Counting objects: 100% (24/24), done.
Delta compression using up to 16 threads
Compressing objects: 100% (18/18), done.
fatal: the remote end hung up unexpectedly
nothing to commit, working tree clean fatal: unable to access 'https://gitlab.aicrowd.com/hca97/mosquitoalert-2023-phase2-starter-kit.git/': The requested URL returned error: 504
Hi @HCA97 ,
fatal: unable to access 'https://gitlab.aicrowd.com/hca97/mosquitoalert-2023-phase2-starter-kit.git/': The requested URL returned error: 504
I had the same error. I needed to create a new SSH key pair, then it worked again.
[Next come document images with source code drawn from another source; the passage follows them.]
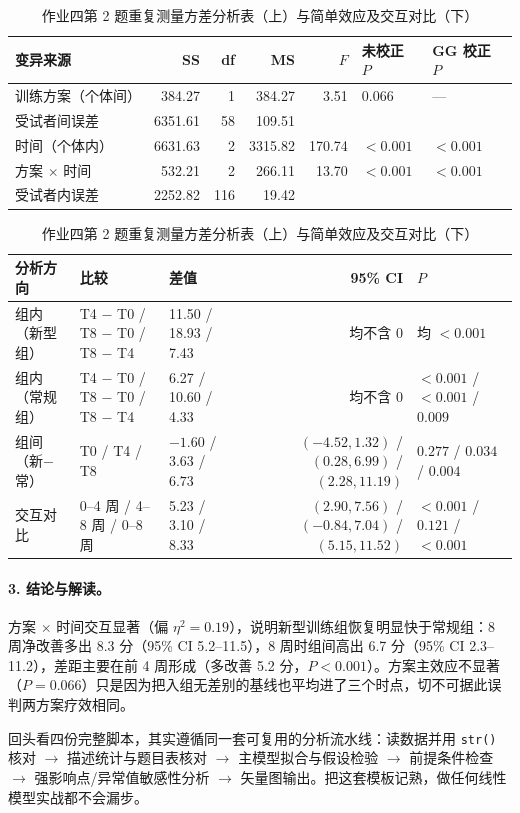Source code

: \begin{table}[htbp]
\centering\small
\caption{作业四第 2 题重复测量方差分析表（上）与简单效应及交互对比（下）}
\begin{tabular}{@{}lrrrrll@{}}
\toprule
变异来源 & SS & df & MS & $F$ & 未校正 $P$ & GG 校正 $P$\\
\midrule
训练方案（个体间） & 384.27   & 1   & 384.27  & 3.51   & 0.066    & ---\\
受试者间误差       & 6351.61  & 58  & 109.51  &        &          & \\
时间（个体内）     & 6631.63  & 2   & 3315.82 & 170.74 & $<0.001$ & $<0.001$\\
方案 $\times$ 时间 & 532.21   & 2   & 266.11  & 13.70  & $<0.001$ & $<0.001$\\
受试者内误差       & 2252.82  & 116 & 19.42   &        &          & \\
\bottomrule
\end{tabular}

\vspace{0.8em}
\begin{tabular}{@{}lllrl@{}}
\toprule
分析方向 & 比较 & 差值 & 95\% CI & $P$\\
\midrule
组内（新型组） & T4 $-$ T0 / T8 $-$ T0 / T8 $-$ T4 & 11.50 / 18.93 / 7.43 & 均不含 0 & 均 $<0.001$\\
组内（常规组） & T4 $-$ T0 / T8 $-$ T0 / T8 $-$ T4 & 6.27 / 10.60 / 4.33  & 均不含 0 & $<0.001$ / $<0.001$ / $0.009$\\
组间（新$-$常）& T0 / T4 / T8                      & $-1.60$ / $3.63$ / $6.73$ & $(-4.52,1.32)$ / $(0.28,6.99)$ / $(2.28,11.19)$ & $0.277$ / $0.034$ / $0.004$\\
交互对比       & 0--4 周 / 4--8 周 / 0--8 周       & 5.23 / 3.10 / 8.33   & $(2.90,7.56)$ / $(-0.84,7.04)$ / $(5.15,11.52)$ & $<0.001$ / $0.121$ / $<0.001$\\
\bottomrule
\end{tabular}
\end{table}

\paragraph{3. 结论与解读。}方案 $\times$ 时间交互显著（偏 $\eta^2=0.19$），说明新型训练组恢复明显快于常规组：8 周净改善多出 8.3 分（95\% CI 5.2--11.5），8 周时组间高出 6.7 分（95\% CI 2.3--11.2），差距主要在前 4 周形成（多改善 5.2 分，$P<0.001$）。方案主效应不显著（$P=0.066$）只是因为把入组无差别的基线也平均进了三个时点，切不可据此误判两方案疗效相同。

\begin{notebox}[四份作业代码的共同写作模板]
回头看四份完整脚本，其实遵循同一套可复用的分析流水线：读数据并用 \Verb|str()| 核对 $\to$ 描述统计与题目表核对 $\to$ 主模型拟合与假设检验 $\to$ 前提条件检查 $\to$ 强影响点/异常值敏感性分析 $\to$ 矢量图输出。把这套模板记熟，做任何线性模型实战都不会漏步。
\end{notebox}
The other two errors I did not observe. I thought it was due to my key pair being expired - but maybe there was some different issue/changes.
@fkemeth I have generated a new SSH key but I am still having the same error. I can pull or commit my changes but I cannot submit them.
if you can able to submit could you submit my solution it is in hca branch
Okay, I managed to resolve the issue, it seems like there is something wrong with submit.sh
,
We can either create a new tag in the UI or by git. But tag must start with submission-
Did you manage to resolve it?
I never used the submit.sh. I always did something like
git tag -am "submission-abc" submission-abc
git push origin submission-abc
which triggered the submission (I commited and pushed the changes to master before that).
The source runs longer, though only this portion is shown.